The history of Fallout 76 is, even at best, very checkered. Bethesda has gone from controversy to controversy since even before the game’s launch last year, and improvements have been slow to come. Although the developers have managed to bring fixes for many of the bugs and exploits which plagued the game at launch, recent news like the delay of the upcoming Wastelanders expansion has brought the game back into the news. (Although not all that news has been correct…) However, earlier today, the studio announced something which has catapulted it back into headlines; Fallout 1st, a new paid subscription service which has provoked widespread condemnation from gamers.
Fallout 1st: The New Fallout 76 Subscription Service
In essence, Fallout 1st is a monthly subscription which costs around $13 per month (or around $99 per year). The price is perhaps the aspect which fans find most egregious. For that cost, players get a unique Ranger Armour outfit, a unique pack of icons and emotes, 1,650 Atoms per month, unlimited crafting material storage, a new Survival Tent, and, most importantly, the ability to play in a private world with up to seven other players. This final feature is something which fans have wanted since well before launch, and have been consistently asking for ever since.

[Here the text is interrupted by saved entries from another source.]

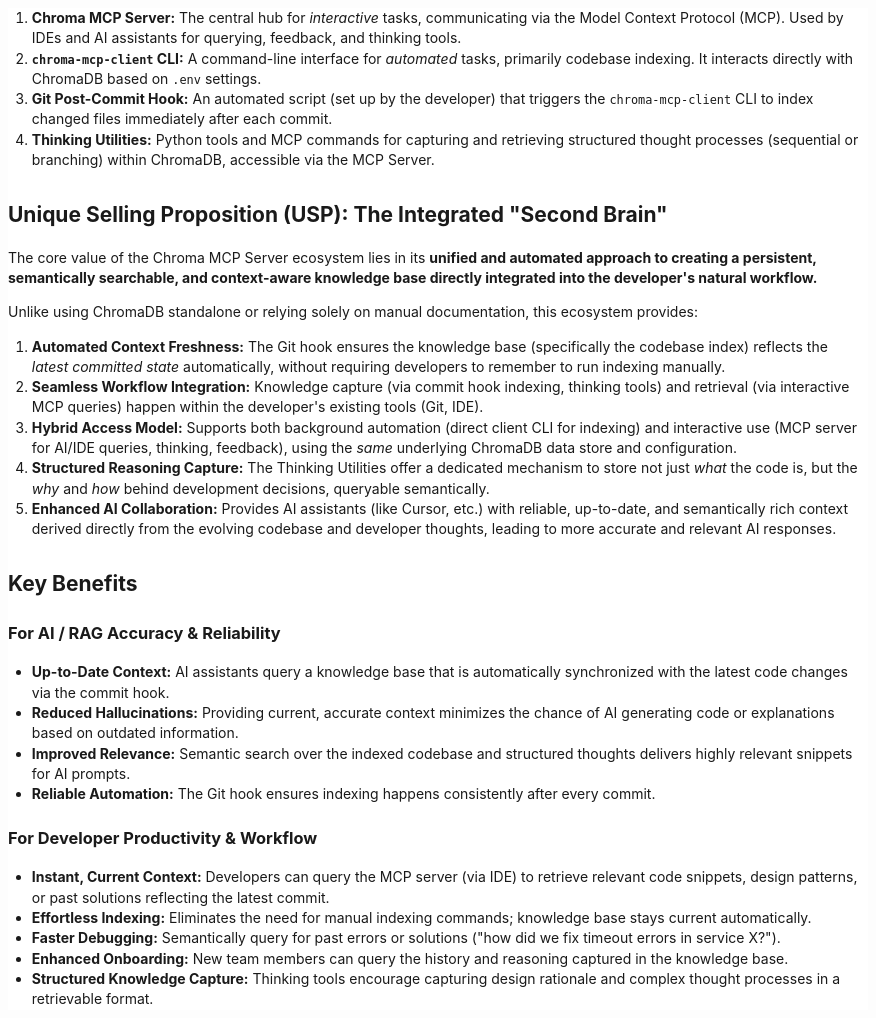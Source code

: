 1. **Chroma MCP Server:** The central hub for *interactive* tasks, communicating via the Model Context Protocol (MCP). Used by IDEs and AI assistants for querying, feedback, and thinking tools.
2. **`chroma-mcp-client` CLI:** A command-line interface for *automated* tasks, primarily codebase indexing. It interacts directly with ChromaDB based on `.env` settings.
3. **Git Post-Commit Hook:** An automated script (set up by the developer) that triggers the `chroma-mcp-client` CLI to index changed files immediately after each commit.
4. **Thinking Utilities:** Python tools and MCP commands for capturing and retrieving structured thought processes (sequential or branching) within ChromaDB, accessible via the MCP Server.

## Unique Selling Proposition (USP): The Integrated "Second Brain"

The core value of the Chroma MCP Server ecosystem lies in its **unified and automated approach to creating a persistent, semantically searchable, and context-aware knowledge base directly integrated into the developer's natural workflow.**

Unlike using ChromaDB standalone or relying solely on manual documentation, this ecosystem provides:

1. **Automated Context Freshness:** The Git hook ensures the knowledge base (specifically the codebase index) reflects the *latest committed state* automatically, without requiring developers to remember to run indexing manually.
2. **Seamless Workflow Integration:** Knowledge capture (via commit hook indexing, thinking tools) and retrieval (via interactive MCP queries) happen within the developer's existing tools (Git, IDE).
3. **Hybrid Access Model:** Supports both background automation (direct client CLI for indexing) and interactive use (MCP server for AI/IDE queries, thinking, feedback), using the *same* underlying ChromaDB data store and configuration.
4. **Structured Reasoning Capture:** The Thinking Utilities offer a dedicated mechanism to store not just *what* the code is, but the *why* and *how* behind development decisions, queryable semantically.
5. **Enhanced AI Collaboration:** Provides AI assistants (like Cursor, etc.) with reliable, up-to-date, and semantically rich context derived directly from the evolving codebase and developer thoughts, leading to more accurate and relevant AI responses.

## Key Benefits

### For AI / RAG Accuracy & Reliability

* **Up-to-Date Context:** AI assistants query a knowledge base that is automatically synchronized with the latest code changes via the commit hook.
* **Reduced Hallucinations:** Providing current, accurate context minimizes the chance of AI generating code or explanations based on outdated information.
* **Improved Relevance:** Semantic search over the indexed codebase and structured thoughts delivers highly relevant snippets for AI prompts.
* **Reliable Automation:** The Git hook ensures indexing happens consistently after every commit.

### For Developer Productivity & Workflow

* **Instant, Current Context:** Developers can query the MCP server (via IDE) to retrieve relevant code snippets, design patterns, or past solutions reflecting the latest commit.
* **Effortless Indexing:** Eliminates the need for manual indexing commands; knowledge base stays current automatically.
* **Faster Debugging:** Semantically query for past errors or solutions ("how did we fix timeout errors in service X?").
* **Enhanced Onboarding:** New team members can query the history and reasoning captured in the knowledge base.
* **Structured Knowledge Capture:** Thinking tools encourage capturing design rationale and complex thought processes in a retrievable format.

In form, Fallout 1st is clearly modelled after ESO Plus, the subscription service for Elder Scrolls: Online. The cost is similar, and ESO Plus also offers unlimited crafting material storage and 1,650 Crowns per month. However, ESO Plus offers significantly more benefits than Fallout 1st; subscribers get a 10% increase to Gold and XP acquisition, for example, as well as to Crafting Inspiration and Trait Research rates. They also get double bank space, double space for furnishings and collectibles in housing, the ability to dye costumes, and exclusive access to unique deals in the in-game store. Most significantly, they also get free access to all of the game’s 16 DLC packs. Ordinarily, players would have to buy each pack separately.
Fallout 1st’s announcement has drawn fierce criticism online, especially because players feel that Bethesda, 1; isn’t offering enough to justify the cost, and 2; is locking private servers behind an expensive pay wall when they were perhaps the game’s most-requested feature. Bethesda has yet to issue any sort of response to the widespread online backlash. However, they will no doubt have to do so soon, simply given the sheer scale of the anger on social media.